Схваченная сильными мужскими руками, девчонка вначале взлетела в воздух, а затем больно ударилась о землю. Над ней, медленно кружась, падали газеты.
Не успела Гражина подняться, как зеваки расхватали газеты, а те, что упали на землю, затоптали ногами.
Сквозь слезы Гражина увидела знакомого командира. Он заходил в редакцию, разговаривал с Варейкисом и дядей Мишей. Они его называли по фамилии Ивановым.
— Дяденька командир, — девочка схватила Клима Иванова за руку, — они все газеты мои отняли, разбросали.
— Не продавай газет, которые не нравятся народу. Матросы — герои революции, за народ кровь проливают, а газету, которую тебе дали продавать, не желают читать. Соображаешь? Так и скажи редактору: не хотят трудящиеся читать его фальшивые «Известия».
Толпа, как круги на воде, быстро разошлась. Не сказав ни слова матросам, ушел Клим Иванов. Матрос, дал на прощание затрещину газетчице, зло сказал:
— Твое счастье, что сопливая, а то мы тебе юбчонку задрали, показали бы, как на флотских ябедничать.
Гражина осталась наедине со своим горем. Куда идти? Что она скажет в типографии, что о ней подумают тетя Клава и дядя Саша? Надо же, чтобы не повезло. Первый раз пошла продавать «Известия» и опозорилась.
С ободранных коленок сочилась кровь, но Гражина не чувствовала боли, ее душила обида. Дошла до какого-то сквера, забралась за кусты, на пожелтевшую от зноя траву и дала волю слезам.
Что-то мокрое и теплое прикоснулось к руке девочки. Виляя хвостом, перед нею сидел сеттер. Тот самый, за которого она вчера заступилась. Собака словно знала, что заступившаяся за нее девочка нуждается в утешении: преданно смотрела ей в глаза.
— Здравствуй, буржуйская собака. И тебе, видно, нелегко, — девочка погладила блестящую шерсть, почесала за огромным, как варежка, ухом. Собака признательно лизнула замурзанныи, мокрый от слез нос девчонки.
— Трезор, Трезор, ко мне! — послышался за кустами женский голос.
Сеттер прислушался, словно извиняясь, на прощание еще раз вильнул хвостом и помчался на зов хозяйки.
«Собака, и та кому-то нужна. Кто-то о ней беспокоится, зовет, — подумала Гражина. — А я?..»
Обиженная, огорченная девочка подложила расцарапанную грязную ладонь под щеку и не заметила, как уснула.
Как ни торопился Михаил Николаевич, но одного дня явно было мало для того, чтобы завершить мобилизацию офицеров в Симбирске. На этот раз пришлось остаться в городе с ночевкой. Хотя командарму снова забронировали лучший номер в Троицкой гостинице, он решил ночевать в своем штабном вагоне. В нем разместились и прибывшие вместе с ним из Инзы работники штаба.
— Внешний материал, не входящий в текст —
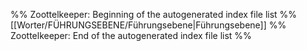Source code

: %% Zoottelkeeper: Beginning of the autogenerated index file list  %%
 [[Worter/FÜHRUNGSEBENE/Führungsebene|Führungsebene]]
%% Zoottelkeeper: End of the autogenerated index file list  %%
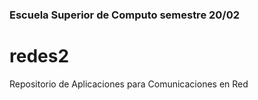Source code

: ### Escuela Superior de Computo semestre 20/02 ###


# redes2
Repositorio de Aplicaciones para Comunicaciones en Red

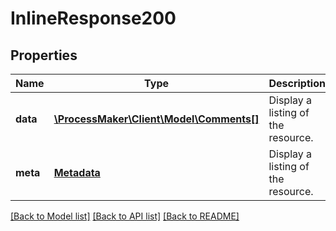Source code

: # InlineResponse200

## Properties
Name | Type | Description | Notes
------------ | ------------- | ------------- | -------------
**data** | [**\ProcessMaker\Client\Model\Comments[]**](Comments.md) | Display a listing of the resource. | [optional] 
**meta** | [**Metadata**](.md) | Display a listing of the resource. | [optional] 

[[Back to Model list]](../README.md#documentation-for-models) [[Back to API list]](../README.md#documentation-for-api-endpoints) [[Back to README]](../README.md)


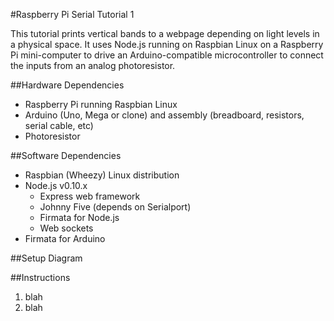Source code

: #Raspberry Pi Serial Tutorial 1

This tutorial prints vertical bands to a webpage depending on light levels in a physical space. It uses Node.js running on Raspbian Linux on a Raspberry Pi mini-computer to drive an Arduino-compatible microcontroller to connect the inputs from an analog photoresistor.

##Hardware Dependencies

*	Raspberry Pi running Raspbian Linux
*	Arduino (Uno, Mega or clone) and assembly (breadboard, resistors, serial cable, etc)
*	Photoresistor

##Software Dependencies

*	Raspbian (Wheezy) Linux distribution
*	Node.js v0.10.x
	*	Express web framework
	*	Johnny Five (depends on Serialport)
	*	Firmata for Node.js
	*	Web sockets
*	Firmata for Arduino


##Setup Diagram


##Instructions

1.	blah
2.	blah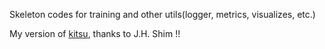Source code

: Skeleton codes for training and other utils(logger, metrics, visualizes, etc.)

My version of [kitsu](https://github.com/Kitsunetic/kitsu), thanks to J.H. Shim !!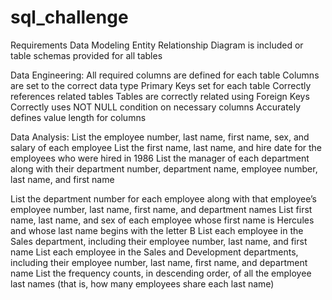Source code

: # sql_challenge

Requirements
Data Modeling
Entity Relationship Diagram is included or table schemas provided for all tables 

Data Engineering:
All required columns are defined for each table 
Columns are set to the correct data type 
Primary Keys set for each table 
Correctly references related tables 
Tables are correctly related using Foreign Keys
Correctly uses NOT NULL condition on necessary columns 
Accurately defines value length for columns 

Data Analysis:
List the employee number, last name, first name, sex, and salary of each employee 
List the first name, last name, and hire date for the employees who were hired in 1986 
List the manager of each department along with their department number, department name, employee number, last name, and first name 

List the department number for each employee along with that employee’s employee number, last name, first name, and department names
List first name, last name, and sex of each employee whose first name is Hercules and whose last name begins with the letter B 
List each employee in the Sales department, including their employee number, last name, and first name 
List each employee in the Sales and Development departments, including their employee number, last name, first name, and department name 
List the frequency counts, in descending order, of all the employee last names (that is, how many employees share each last name) 
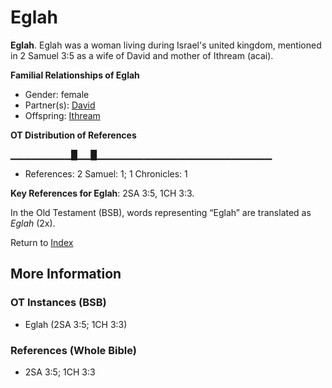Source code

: # Eglah
**Eglah**. 
Eglah was a woman living during Israel's united kingdom, mentioned in 2 Samuel 3:5 as a wife of David and mother of Ithream (acai). 




**Familial Relationships of Eglah**


* Gender: female
* Partner(s): [David](David.md)
* Offspring: [Ithream](Ithream.md)


**OT Distribution of References**

▁▁▁▁▁▁▁▁▁█▁▁█▁▁▁▁▁▁▁▁▁▁▁▁▁▁▁▁▁▁▁▁▁▁▁▁▁▁
* References: 2 Samuel: 1; 1 Chronicles: 1



**Key References for Eglah**: 
2SA 3:5, 1CH 3:3. 


In the Old Testament (BSB), words representing “Eglah” are translated as 
*Eglah* (2x). 




Return to [Index](00-Index.md)

## More Information

### OT Instances (BSB)

* Eglah (2SA 3:5; 1CH 3:3)



### References (Whole Bible)

* 2SA 3:5; 1CH 3:3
— За ночь подготовим документы, — сказал Тухачевский Варейкису, объясняя, почему отказывается от удобного номера в гостинице.
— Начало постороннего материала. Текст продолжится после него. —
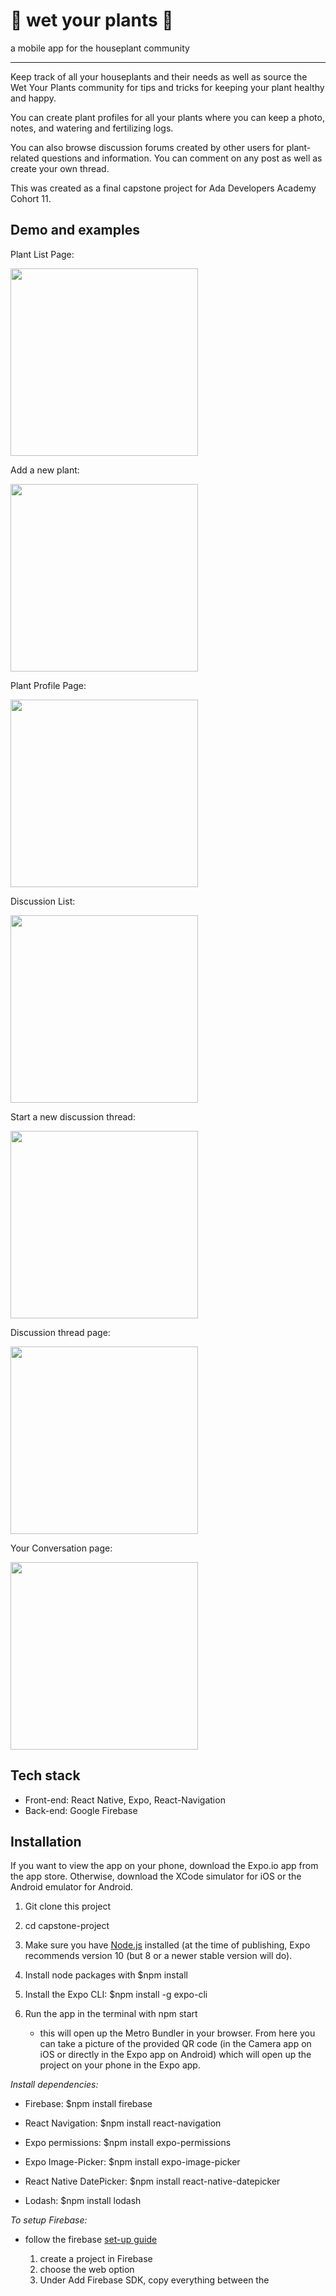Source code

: # :leaves: wet your plants :seedling:
a mobile app for the houseplant community

****************

Keep track of all your houseplants and their needs as well as source the Wet Your Plants community for tips and tricks for keeping your plant healthy and happy.

You can create plant profiles for all your plants where you can keep a photo, notes, and watering and fertilizing logs. 

You can also browse discussion forums created by other users for plant-related questions and information. You can comment on any post as well as create your own thread. 

This was created as a final capstone project for Ada Developers Academy Cohort 11. 

## Demo and examples

Plant List Page:

<img src="plant-list.jpeg" width="300"/>

Add a new plant:

<img src="add-plant.jpeg" width="300"/>

Plant Profile Page:

<img src="plant-profile-top.jpeg" width="300"/>

Discussion List:

<img src="discussion-list.jpeg" width="300"/>

Start a new discussion thread:

<img src="add-discussion-thread.jpeg" width="300"/>

Discussion thread page:

<img src="discussion-page.jpeg" width="300"/>

Your Conversation page:

<img src="your-convos.jpeg" width="300"/>

## Tech stack
- Front-end: React Native, Expo, React-Navigation
- Back-end: Google Firebase

## Installation

If you want to view the app on your phone, download the Expo.io app from the app store. Otherwise, download the XCode simulator for iOS or the Android emulator for Android. 

1. Git clone this project
2. cd capstone-project

3. Make sure you have [Node.js] installed (at the time of publishing, Expo recommends version 10 (but 8 or a newer stable version will do).
4. Install node packages with $npm install
5. Install the Expo CLI: $npm install -g expo-cli
6. Run the app in the terminal with npm start 
      - this will open up the Metro Bundler in your browser. From here you can take a picture of the provided QR code (in the Camera app on iOS or directly in the Expo app on Android) which will open up the project on your phone in the Expo app.

*Install dependencies:*

- Firebase: $npm install firebase

- React Navigation: $npm install react-navigation

- Expo permissions: $npm install expo-permissions

- Expo Image-Picker: $npm install expo-image-picker

- React Native DatePicker: $npm install react-native-datepicker

- Lodash: $npm install lodash


*To setup Firebase:*
  
- follow the firebase [set-up guide]
    1. create a project in Firebase 
    2. choose the web option 
    3. Under Add Firebase SDK, copy everything between the <script> tag with your firebaseConfig
    4. Paste this into a file you create called /src/config.js. Make sure you export it.
    
    
      const firebaseConfig = {
    
        apiKey: "",

        authDomain: "",

        databaseURL: "",

        projectId: "",

        storageBucket: "",

        messagingSenderId: "",

        appId: ""
      
      };

      export default firebaseConfig;
    
    
    -> you will also need to make sure you have a storageBucket set up. In your firebase console, go to storage and follow the set up there
    
*To setup Google OAuth with Firebase x Expo:*

- steps were taken from the Expo documentation for [Google Sign-In]
  1. Click on [Credentials] in the Expo docs to get to your Google credentials page
  2. Make sure your project is selected (in the top, click the dropdown menu and click "all" to find your firebase project)
  3. Once on your project, click on Create Credentials
  4. Click on OAuth Client ID
  5. Select application type (this project is currently set up for iOS, so choose iOS)
  6. Copy and paste "host.exp.exponent" into the Bundle ID section (taken from Expo docs)
  7. Click Create
  8. Paste your resulting iOS client id into corresponding section (iosClientId) in src/Auth.js (in the function signInWithGoogleAsync)





[Google Sign-In]: https://docs.expo.io/versions/latest/sdk/google/
[set-up guide]: https://firebase.google.com/docs/web/setup
[Node.js]: https://nodejs.org/en/download/
[Credentials]: https://console.developers.google.com/apis/credentials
— В чужой монастырь со своими порядками не ходят, — ответил Иосиф Варейкис, — поступай, как знаешь. Я только могу подтвердить, что сегодня, Михаил Николаевич, ты честно заработал право на отдых.
— Отдых, Иосиф, мы заслужим, когда всех буржуев разобьем.
— Согласен, Михаил, совершенно согласен, — поднял руки Варейкис. — Но твои штабные и сами документы прекрасно заполнят. Негоже командарму за все самому хвататься. Вот я тебе в порядке партийной дисциплины и предлагаю сегодня отдыхать.
— Ну, раз в порядке партийной дисциплины…
Они шли по пыльным, душным улицам Симбирска. Даже наступивший вечер не принес прохлады. Лето выдалось знойным, земля истосковалась по дождю, пожелтела трава, запылились листья деревьев. Спасаясь от духоты, горожане потянулись к берегам Волги.
И в шумных аллеях «Венца», заполненных гуляющими горожанами, Тухачевскому и Варейкису все еще виделся просторный зал «Смольного», мелькали лица офицеров, слышались их голоса. В зал один за другим входили мобилизованные, четко докладывали:
— Поручик Величковский.
— Ротмистр Гангеблов.
— Подпоручик Синявский.
— Капитан Лазутка.
Все они поначалу кажутся одинаковыми и какими становятся разными, когда внимательно вслушаешься в их ответы на один и тот же вопрос:
— Как вы относитесь к Советской власти, готовы ли служить в Красной Армии?
Важны были даже не слова, которыми отвечали офицеры на вопрос. Слова старательно подбирались, ответы тщательно продумывались. Важно было угадать по интонации голоса, прочитать по глазам, что скрывается за словами.
Невысокий полный человек в гражданском потертом костюме на первый вопрос командарма отвечает с готовностью и весьма подробно. Он признается в своей пламенной любви к Советской власти, радости, которая охватила его, когда узнал: покончено с трехсотлетним игом Романовых…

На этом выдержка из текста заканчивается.